Reproduce each line below precisely. Drop the pictures.
━━━ Excerpted data ━━━
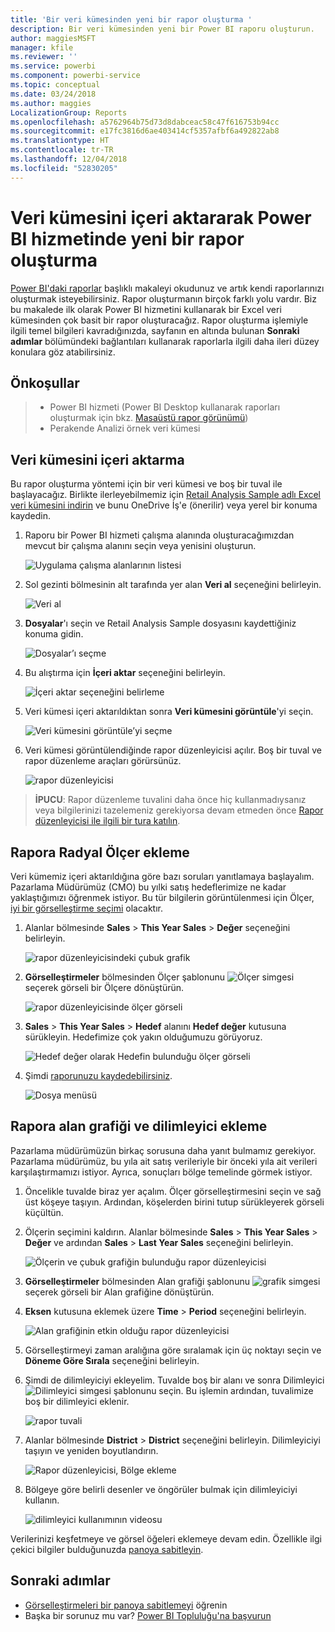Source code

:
 ```yaml
---
title: 'Bir veri kümesinden yeni bir rapor oluşturma '
description: Bir veri kümesinden yeni bir Power BI raporu oluşturun.
author: maggiesMSFT
manager: kfile
ms.reviewer: ''
ms.service: powerbi
ms.component: powerbi-service
ms.topic: conceptual
ms.date: 03/24/2018
ms.author: maggies
LocalizationGroup: Reports
ms.openlocfilehash: a5762964b75d73d8dabceac58c47f616753b94cc
ms.sourcegitcommit: e17fc3816d6ae403414cf5357afbf6a492822ab8
ms.translationtype: HT
ms.contentlocale: tr-TR
ms.lasthandoff: 12/04/2018
ms.locfileid: "52830205"
---
```

# <a name="create-a-new-report-in-power-bi-service-by-importing-a-dataset"></a>Veri kümesini içeri aktararak Power BI hizmetinde yeni bir rapor oluşturma
[Power BI'daki raporlar](consumer/end-user-reports.md) başlıklı makaleyi okudunuz ve artık kendi raporlarınızı oluşturmak isteyebilirsiniz. Rapor oluşturmanın birçok farklı yolu vardır. Biz bu makalede ilk olarak Power BI hizmetini kullanarak bir Excel veri kümesinden çok basit bir rapor oluşturacağız. Rapor oluşturma işlemiyle ilgili temel bilgileri kavradığınızda, sayfanın en altında bulunan **Sonraki adımlar** bölümündeki bağlantıları kullanarak raporlarla ilgili daha ileri düzey konulara göz atabilirsiniz.  

## <a name="prerequisites"></a>Önkoşullar
> - Power BI hizmeti (Power BI Desktop kullanarak raporları oluşturmak için bkz. [Masaüstü rapor görünümü](desktop-report-view.md))  
> - Perakende Analizi örnek veri kümesi

## <a name="import-the-dataset"></a>Veri kümesini içeri aktarma
Bu rapor oluşturma yöntemi için bir veri kümesi ve boş bir tuval ile başlayacağız. Birlikte ilerleyebilmemiz için [Retail Analysis Sample adlı Excel veri kümesini indirin](http://go.microsoft.com/fwlink/?LinkId=529778) ve bunu OneDrive İş'e (önerilir) veya yerel bir konuma kaydedin.

1. Raporu bir Power BI hizmeti çalışma alanında oluşturacağımızdan mevcut bir çalışma alanını seçin veya yenisini oluşturun.
   
   ![Uygulama çalışma alanlarının listesi](media/service-report-create-new/power-bi-workspaces2.png)
2. Sol gezinti bölmesinin alt tarafında yer alan **Veri al** seçeneğini belirleyin.
   
   ![Veri al](media/service-report-create-new/power-bi-get-data3.png)
3. **Dosyalar**'ı seçin ve Retail Analysis Sample dosyasını kaydettiğiniz konuma gidin.
   
    ![Dosyalar’ı seçme](media/service-report-create-new/power-bi-select-files.png)
4. Bu alıştırma için **İçeri aktar** seçeneğini belirleyin.
   
   ![İçeri aktar seçeneğini belirleme](media/service-report-create-new/power-bi-import.png)
5. Veri kümesi içeri aktarıldıktan sonra **Veri kümesini görüntüle**'yi seçin.
   
   ![Veri kümesini görüntüle’yi seçme](media/service-report-create-new/power-bi-view-dataset.png)
6. Veri kümesi görüntülendiğinde rapor düzenleyicisi açılır.  Boş bir tuval ve rapor düzenleme araçları görürsünüz.
   
   ![rapor düzenleyicisi](media/service-report-create-new/power-bi-blank-report.png)

> **İPUCU**: Rapor düzenleme tuvalini daha önce hiç kullanmadıysanız veya bilgilerinizi tazelemeniz gerekiyorsa devam etmeden önce [Rapor düzenleyicisi ile ilgili bir tura katılın](service-the-report-editor-take-a-tour.md).
> 
> 

## <a name="add-a-radial-gauge-to-the-report"></a>Rapora Radyal Ölçer ekleme
Veri kümemiz içeri aktarıldığına göre bazı soruları yanıtlamaya başlayalım.  Pazarlama Müdürümüz (CMO) bu yılki satış hedeflerimize ne kadar yaklaştığımızı öğrenmek istiyor. Bu tür bilgilerin görüntülenmesi için Ölçer, [iyi bir görselleştirme seçimi](visuals/power-bi-report-visualizations.md) olacaktır.

1. Alanlar bölmesinde **Sales** > **This Year Sales** > **Değer** seçeneğini belirleyin.
   
    ![rapor düzenleyicisindeki çubuk grafik](media/service-report-create-new/power-bi-report-step1.png)
2. **Görselleştirmeler** bölmesinden Ölçer şablonunu ![Ölçer simgesi](media/service-report-create-new/powerbi-gauge-icon.png) seçerek görseli bir Ölçere dönüştürün.
   
    ![rapor düzenleyicisinde ölçer görseli](media/service-report-create-new/power-bi-report-step2.png)
3. **Sales** > **This Year Sales** > **Hedef** alanını **Hedef değer** kutusuna sürükleyin. Hedefimize çok yakın olduğumuzu görüyoruz.
   
    ![Hedef değer olarak Hedefin bulunduğu ölçer görseli](media/service-report-create-new/power-bi-report-step3.png)
4. Şimdi [raporunuzu kaydedebilirsiniz](service-report-save.md).
   
   ![Dosya menüsü](media/service-report-create-new/powerbi-save.png)

## <a name="add-an-area-chart-and-slicer-to-the-report"></a>Rapora alan grafiği ve dilimleyici ekleme
Pazarlama müdürümüzün birkaç sorusuna daha yanıt bulmamız gerekiyor. Pazarlama müdürümüz, bu yıla ait satış verileriyle bir önceki yıla ait verileri karşılaştırmamızı istiyor. Ayrıca, sonuçları bölge temelinde görmek istiyor.

1. Öncelikle tuvalde biraz yer açalım. Ölçer görselleştirmesini seçin ve sağ üst köşeye taşıyın. Ardından, köşelerden birini tutup sürükleyerek görseli küçültün.
2. Ölçerin seçimini kaldırın. Alanlar bölmesinde **Sales** > **This Year Sales** > **Değer** ve ardından **Sales** > **Last Year Sales** seçeneğini belirleyin.
   
    ![Ölçerin ve çubuk grafiğin bulunduğu rapor düzenleyicisi](media/service-report-create-new/power-bi-report-step4.png)
3. **Görselleştirmeler** bölmesinden Alan grafiği şablonunu ![grafik simgesi](media/service-report-create-new/power-bi-areachart-icon.png) seçerek görseli bir Alan grafiğine dönüştürün.
4. **Eksen** kutusuna eklemek üzere **Time** > **Period** seçeneğini belirleyin.
   
    ![Alan grafiğinin etkin olduğu rapor düzenleyicisi](media/service-report-create-new/power-bi-report-step5.png)
5. Görselleştirmeyi zaman aralığına göre sıralamak için üç noktayı seçin ve **Döneme Göre Sırala** seçeneğini belirleyin.
6. Şimdi de dilimleyiciyi ekleyelim. Tuvalde boş bir alanı ve sonra Dilimleyici ![Dilimleyici simgesi](media/service-report-create-new/power-bi-slicer-icon.png)    şablonunu seçin. Bu işlemin ardından, tuvalimize boş bir dilimleyici eklenir.
   
    ![rapor tuvali](media/service-report-create-new/power-bi-report-step6.png)    
7. Alanlar bölmesinde **District** > **District** seçeneğini belirleyin. Dilimleyiciyi taşıyın ve yeniden boyutlandırın.
   
    ![Rapor düzenleyicisi, Bölge ekleme](media/service-report-create-new/power-bi-report-step7.png)  
8. Bölgeye göre belirli desenler ve öngörüler bulmak için dilimleyiciyi kullanın.
   
   ![dilimleyici kullanımının videosu](media/service-report-create-new/power-bi-slicer-video2.gif)  

Verilerinizi keşfetmeye ve görsel öğeleri eklemeye devam edin. Özellikle ilgi çekici bilgiler bulduğunuzda [panoya sabitleyin](service-dashboard-pin-tile-from-report.md).

## <a name="next-steps"></a>Sonraki adımlar

* [Görselleştirmeleri bir panoya sabitlemeyi](service-dashboard-pin-tile-from-report.md) öğrenin   
* Başka bir sorunuz mu var? [Power BI Topluluğu'na başvurun](http://community.powerbi.com/)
━━━
_Task output_:
Source code

:
 ```yaml
---
title: 'Bir veri kümesinden yeni bir rapor oluşturma '
description: Bir veri kümesinden yeni bir Power BI raporu oluşturun.
author: maggiesMSFT
manager: kfile
ms.reviewer: ''
ms.service: powerbi
ms.component: powerbi-service
ms.topic: conceptual
ms.date: 03/24/2018
ms.author: maggies
LocalizationGroup: Reports
ms.openlocfilehash: a5762964b75d73d8dabceac58c47f616753b94cc
ms.sourcegitcommit: e17fc3816d6ae403414cf5357afbf6a492822ab8
ms.translationtype: HT
ms.contentlocale: tr-TR
ms.lasthandoff: 12/04/2018
ms.locfileid: "52830205"
---
```

# <a name="create-a-new-report-in-power-bi-service-by-importing-a-dataset"></a>Veri kümesini içeri aktararak Power BI hizmetinde yeni bir rapor oluşturma
[Power BI'daki raporlar](consumer/end-user-reports.md) başlıklı makaleyi okudunuz ve artık kendi raporlarınızı oluşturmak isteyebilirsiniz. Rapor oluşturmanın birçok farklı yolu vardır. Biz bu makalede ilk olarak Power BI hizmetini kullanarak bir Excel veri kümesinden çok basit bir rapor oluşturacağız. Rapor oluşturma işlemiyle ilgili temel bilgileri kavradığınızda, sayfanın en altında bulunan **Sonraki adımlar** bölümündeki bağlantıları kullanarak raporlarla ilgili daha ileri düzey konulara göz atabilirsiniz.  

## <a name="prerequisites"></a>Önkoşullar
> - Power BI hizmeti (Power BI Desktop kullanarak raporları oluşturmak için bkz. [Masaüstü rapor görünümü](desktop-report-view.md))  
> - Perakende Analizi örnek veri kümesi

## <a name="import-the-dataset"></a>Veri kümesini içeri aktarma
Bu rapor oluşturma yöntemi için bir veri kümesi ve boş bir tuval ile başlayacağız. Birlikte ilerleyebilmemiz için [Retail Analysis Sample adlı Excel veri kümesini indirin](http://go.microsoft.com/fwlink/?LinkId=529778) ve bunu OneDrive İş'e (önerilir) veya yerel bir konuma kaydedin.

1. Raporu bir Power BI hizmeti çalışma alanında oluşturacağımızdan mevcut bir çalışma alanını seçin veya yenisini oluşturun.
   
   ![Uygulama çalışma alanlarının listesi](media/service-report-create-new/power-bi-workspaces2.png)
2. Sol gezinti bölmesinin alt tarafında yer alan **Veri al** seçeneğini belirleyin.
   
   ![Veri al](media/service-report-create-new/power-bi-get-data3.png)
3. **Dosyalar**'ı seçin ve Retail Analysis Sample dosyasını kaydettiğiniz konuma gidin.
   
    ![Dosyalar’ı seçme](media/service-report-create-new/power-bi-select-files.png)
4. Bu alıştırma için **İçeri aktar** seçeneğini belirleyin.
   
   ![İçeri aktar seçeneğini belirleme](media/service-report-create-new/power-bi-import.png)
5. Veri kümesi içeri aktarıldıktan sonra **Veri kümesini görüntüle**'yi seçin.
   
   ![Veri kümesini görüntüle’yi seçme](media/service-report-create-new/power-bi-view-dataset.png)
6. Veri kümesi görüntülendiğinde rapor düzenleyicisi açılır.  Boş bir tuval ve rapor düzenleme araçları görürsünüz.
   
   ![rapor düzenleyicisi](media/service-report-create-new/power-bi-blank-report.png)

> **İPUCU**: Rapor düzenleme tuvalini daha önce hiç kullanmadıysanız veya bilgilerinizi tazelemeniz gerekiyorsa devam etmeden önce [Rapor düzenleyicisi ile ilgili bir tura katılın](service-the-report-editor-take-a-tour.md).
> 
> 

## <a name="add-a-radial-gauge-to-the-report"></a>Rapora Radyal Ölçer ekleme
Veri kümemiz içeri aktarıldığına göre bazı soruları yanıtlamaya başlayalım.  Pazarlama Müdürümüz (CMO) bu yılki satış hedeflerimize ne kadar yaklaştığımızı öğrenmek istiyor. Bu tür bilgilerin görüntülenmesi için Ölçer, [iyi bir görselleştirme seçimi](visuals/power-bi-report-visualizations.md) olacaktır.

1. Alanlar bölmesinde **Sales** > **This Year Sales** > **Değer** seçeneğini belirleyin.
   
    ![rapor düzenleyicisindeki çubuk grafik](media/service-report-create-new/power-bi-report-step1.png)
2. **Görselleştirmeler** bölmesinden Ölçer şablonunu ![Ölçer simgesi](media/service-report-create-new/powerbi-gauge-icon.png) seçerek görseli bir Ölçere dönüştürün.
   
    ![rapor düzenleyicisinde ölçer görseli](media/service-report-create-new/power-bi-report-step2.png)
3. **Sales** > **This Year Sales** > **Hedef** alanını **Hedef değer** kutusuna sürükleyin. Hedefimize çok yakın olduğumuzu görüyoruz.
   
    ![Hedef değer olarak Hedefin bulunduğu ölçer görseli](media/service-report-create-new/power-bi-report-step3.png)
4. Şimdi [raporunuzu kaydedebilirsiniz](service-report-save.md).
   
   ![Dosya menüsü](media/service-report-create-new/powerbi-save.png)

## <a name="add-an-area-chart-and-slicer-to-the-report"></a>Rapora alan grafiği ve dilimleyici ekleme
Pazarlama müdürümüzün birkaç sorusuna daha yanıt bulmamız gerekiyor. Pazarlama müdürümüz, bu yıla ait satış verileriyle bir önceki yıla ait verileri karşılaştırmamızı istiyor. Ayrıca, sonuçları bölge temelinde görmek istiyor.

1. Öncelikle tuvalde biraz yer açalım. Ölçer görselleştirmesini seçin ve sağ üst köşeye taşıyın. Ardından, köşelerden birini tutup sürükleyerek görseli küçültün.
2. Ölçerin seçimini kaldırın. Alanlar bölmesinde **Sales** > **This Year Sales** > **Değer** ve ardından **Sales** > **Last Year Sales** seçeneğini belirleyin.
   
    ![Ölçerin ve çubuk grafiğin bulunduğu rapor düzenleyicisi](media/service-report-create-new/power-bi-report-step4.png)
3. **Görselleştirmeler** bölmesinden Alan grafiği şablonunu ![grafik simgesi](media/service-report-create-new/power-bi-areachart-icon.png) seçerek görseli bir Alan grafiğine dönüştürün.
4. **Eksen** kutusuna eklemek üzere **Time** > **Period** seçeneğini belirleyin.
   
    ![Alan grafiğinin etkin olduğu rapor düzenleyicisi](media/service-report-create-new/power-bi-report-step5.png)
5. Görselleştirmeyi zaman aralığına göre sıralamak için üç noktayı seçin ve **Döneme Göre Sırala** seçeneğini belirleyin.
6. Şimdi de dilimleyiciyi ekleyelim. Tuvalde boş bir alanı ve sonra Dilimleyici ![Dilimleyici simgesi](media/service-report-create-new/power-bi-slicer-icon.png)    şablonunu seçin. Bu işlemin ardından, tuvalimize boş bir dilimleyici eklenir.
   
    ![rapor tuvali](media/service-report-create-new/power-bi-report-step6.png)    
7. Alanlar bölmesinde **District** > **District** seçeneğini belirleyin. Dilimleyiciyi taşıyın ve yeniden boyutlandırın.
   
    ![Rapor düzenleyicisi, Bölge ekleme](media/service-report-create-new/power-bi-report-step7.png)  
8. Bölgeye göre belirli desenler ve öngörüler bulmak için dilimleyiciyi kullanın.
   
   ![dilimleyici kullanımının videosu](media/service-report-create-new/power-bi-slicer-video2.gif)  

Verilerinizi keşfetmeye ve görsel öğeleri eklemeye devam edin. Özellikle ilgi çekici bilgiler bulduğunuzda [panoya sabitleyin](service-dashboard-pin-tile-from-report.md).

## <a name="next-steps"></a>Sonraki adımlar

* [Görselleştirmeleri bir panoya sabitlemeyi](service-dashboard-pin-tile-from-report.md) öğrenin   
* Başka bir sorunuz mu var? [Power BI Topluluğu'na başvurun](http://community.powerbi.com/)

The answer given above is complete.